Une histoire pour Lakevio, d'après un tableau de Kay Crain

Kay Clain

La jolie voiture de sport neuve, tout juste sortie d’usine, roule tranquillement à travers la campagne riante et ensoleillée. La passagère  arbore un sourire béat en babillant comme une petite fille à qui l’on vient d’offrir une jolie poupée. Son mari l’écoute distraitement, rictus contrarié au coin des lèvres, il n’en peut plus de cette voix de crécelle qui l’empêche de se concentrer… déjà qu’il n’a pas la tête à la conduite… pourtant, cette voiture il l’aime et compte bien la bichonner, c’est l’ultime cadeau de sa vieille maman. L’inépuisable flot de paroles de son épouse se transforme soudain en minauderies.

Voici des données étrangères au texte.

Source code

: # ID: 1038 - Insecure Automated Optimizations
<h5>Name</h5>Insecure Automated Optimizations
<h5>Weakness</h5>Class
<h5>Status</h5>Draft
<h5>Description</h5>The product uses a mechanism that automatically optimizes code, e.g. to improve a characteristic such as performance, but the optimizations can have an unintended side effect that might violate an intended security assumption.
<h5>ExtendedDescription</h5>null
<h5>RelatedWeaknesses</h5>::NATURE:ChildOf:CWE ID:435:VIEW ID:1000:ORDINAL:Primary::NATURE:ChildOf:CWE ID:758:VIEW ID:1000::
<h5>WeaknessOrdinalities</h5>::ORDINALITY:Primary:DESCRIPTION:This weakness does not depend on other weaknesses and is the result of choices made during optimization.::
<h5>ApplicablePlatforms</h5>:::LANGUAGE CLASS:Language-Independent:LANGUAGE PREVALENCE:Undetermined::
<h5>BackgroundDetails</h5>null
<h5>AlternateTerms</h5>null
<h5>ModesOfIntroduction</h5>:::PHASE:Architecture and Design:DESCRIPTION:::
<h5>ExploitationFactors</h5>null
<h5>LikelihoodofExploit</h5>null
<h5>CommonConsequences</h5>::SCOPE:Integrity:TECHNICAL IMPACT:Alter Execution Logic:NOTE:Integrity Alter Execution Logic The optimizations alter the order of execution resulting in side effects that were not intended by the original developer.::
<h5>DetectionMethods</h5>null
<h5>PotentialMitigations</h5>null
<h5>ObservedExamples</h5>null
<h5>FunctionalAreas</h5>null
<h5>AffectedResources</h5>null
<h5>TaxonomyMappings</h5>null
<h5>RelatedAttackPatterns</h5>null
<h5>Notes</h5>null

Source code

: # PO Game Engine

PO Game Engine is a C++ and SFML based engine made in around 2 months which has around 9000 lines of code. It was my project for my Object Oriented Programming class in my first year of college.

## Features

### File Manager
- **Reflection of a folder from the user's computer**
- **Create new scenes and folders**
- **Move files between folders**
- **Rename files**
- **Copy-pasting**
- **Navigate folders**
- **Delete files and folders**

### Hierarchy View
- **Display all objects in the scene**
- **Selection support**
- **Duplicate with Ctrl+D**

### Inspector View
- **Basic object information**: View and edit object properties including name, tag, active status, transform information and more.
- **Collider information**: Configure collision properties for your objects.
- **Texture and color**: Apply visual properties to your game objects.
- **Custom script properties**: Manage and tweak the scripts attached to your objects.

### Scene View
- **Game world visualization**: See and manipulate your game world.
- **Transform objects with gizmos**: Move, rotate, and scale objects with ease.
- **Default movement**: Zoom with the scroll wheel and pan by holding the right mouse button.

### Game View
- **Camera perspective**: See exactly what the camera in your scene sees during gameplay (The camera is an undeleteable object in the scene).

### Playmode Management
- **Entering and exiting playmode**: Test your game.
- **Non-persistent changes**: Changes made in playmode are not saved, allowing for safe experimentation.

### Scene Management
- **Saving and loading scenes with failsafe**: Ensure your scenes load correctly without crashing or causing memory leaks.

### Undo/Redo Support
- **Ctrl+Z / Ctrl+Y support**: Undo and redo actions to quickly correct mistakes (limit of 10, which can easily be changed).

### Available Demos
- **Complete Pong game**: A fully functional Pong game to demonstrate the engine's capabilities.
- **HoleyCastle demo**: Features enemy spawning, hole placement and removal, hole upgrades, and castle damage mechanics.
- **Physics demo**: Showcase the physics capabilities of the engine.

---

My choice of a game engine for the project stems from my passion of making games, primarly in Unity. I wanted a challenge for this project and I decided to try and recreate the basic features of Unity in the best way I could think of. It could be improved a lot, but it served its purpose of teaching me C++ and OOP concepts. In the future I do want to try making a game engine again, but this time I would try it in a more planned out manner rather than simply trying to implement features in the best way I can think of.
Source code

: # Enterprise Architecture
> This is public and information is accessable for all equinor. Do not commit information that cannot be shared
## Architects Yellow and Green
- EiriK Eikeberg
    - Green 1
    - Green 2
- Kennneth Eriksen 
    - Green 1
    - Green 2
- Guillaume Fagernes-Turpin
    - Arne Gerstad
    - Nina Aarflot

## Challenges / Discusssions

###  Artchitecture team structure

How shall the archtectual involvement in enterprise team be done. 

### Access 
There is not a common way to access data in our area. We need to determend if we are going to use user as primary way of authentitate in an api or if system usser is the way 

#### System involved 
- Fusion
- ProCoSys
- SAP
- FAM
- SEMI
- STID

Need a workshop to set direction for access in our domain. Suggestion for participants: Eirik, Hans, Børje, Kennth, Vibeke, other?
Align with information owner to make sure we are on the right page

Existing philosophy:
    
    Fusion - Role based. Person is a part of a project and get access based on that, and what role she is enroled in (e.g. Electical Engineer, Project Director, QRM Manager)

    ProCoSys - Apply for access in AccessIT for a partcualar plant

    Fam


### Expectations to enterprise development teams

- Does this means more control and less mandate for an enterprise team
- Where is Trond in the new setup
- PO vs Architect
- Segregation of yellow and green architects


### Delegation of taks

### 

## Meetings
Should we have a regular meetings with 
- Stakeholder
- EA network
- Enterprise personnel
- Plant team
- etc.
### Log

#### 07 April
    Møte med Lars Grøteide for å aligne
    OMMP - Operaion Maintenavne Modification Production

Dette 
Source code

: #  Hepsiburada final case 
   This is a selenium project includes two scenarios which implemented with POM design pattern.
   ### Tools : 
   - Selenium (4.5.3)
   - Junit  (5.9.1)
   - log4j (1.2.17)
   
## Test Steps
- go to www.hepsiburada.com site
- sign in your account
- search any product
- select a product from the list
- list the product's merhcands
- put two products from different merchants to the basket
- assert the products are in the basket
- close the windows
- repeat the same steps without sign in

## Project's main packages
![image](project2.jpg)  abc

-      Chéri, cette voiture je suis sûre qu’elle peut monter à près de deux cents à l’heure, fais-moi plaisir, allons jusqu’à Marseille, nous y serons en un rien de temps, j’ai tellement envie d’une bouillabaisse !

-      Arrête, arrête s’il te plaît ! n’oublie pas que nous nous rendons à l’enterrement de ma mère !

-      Cette vieille peau, elle m’aura bien emmerdée jusqu’à son dernier souffle !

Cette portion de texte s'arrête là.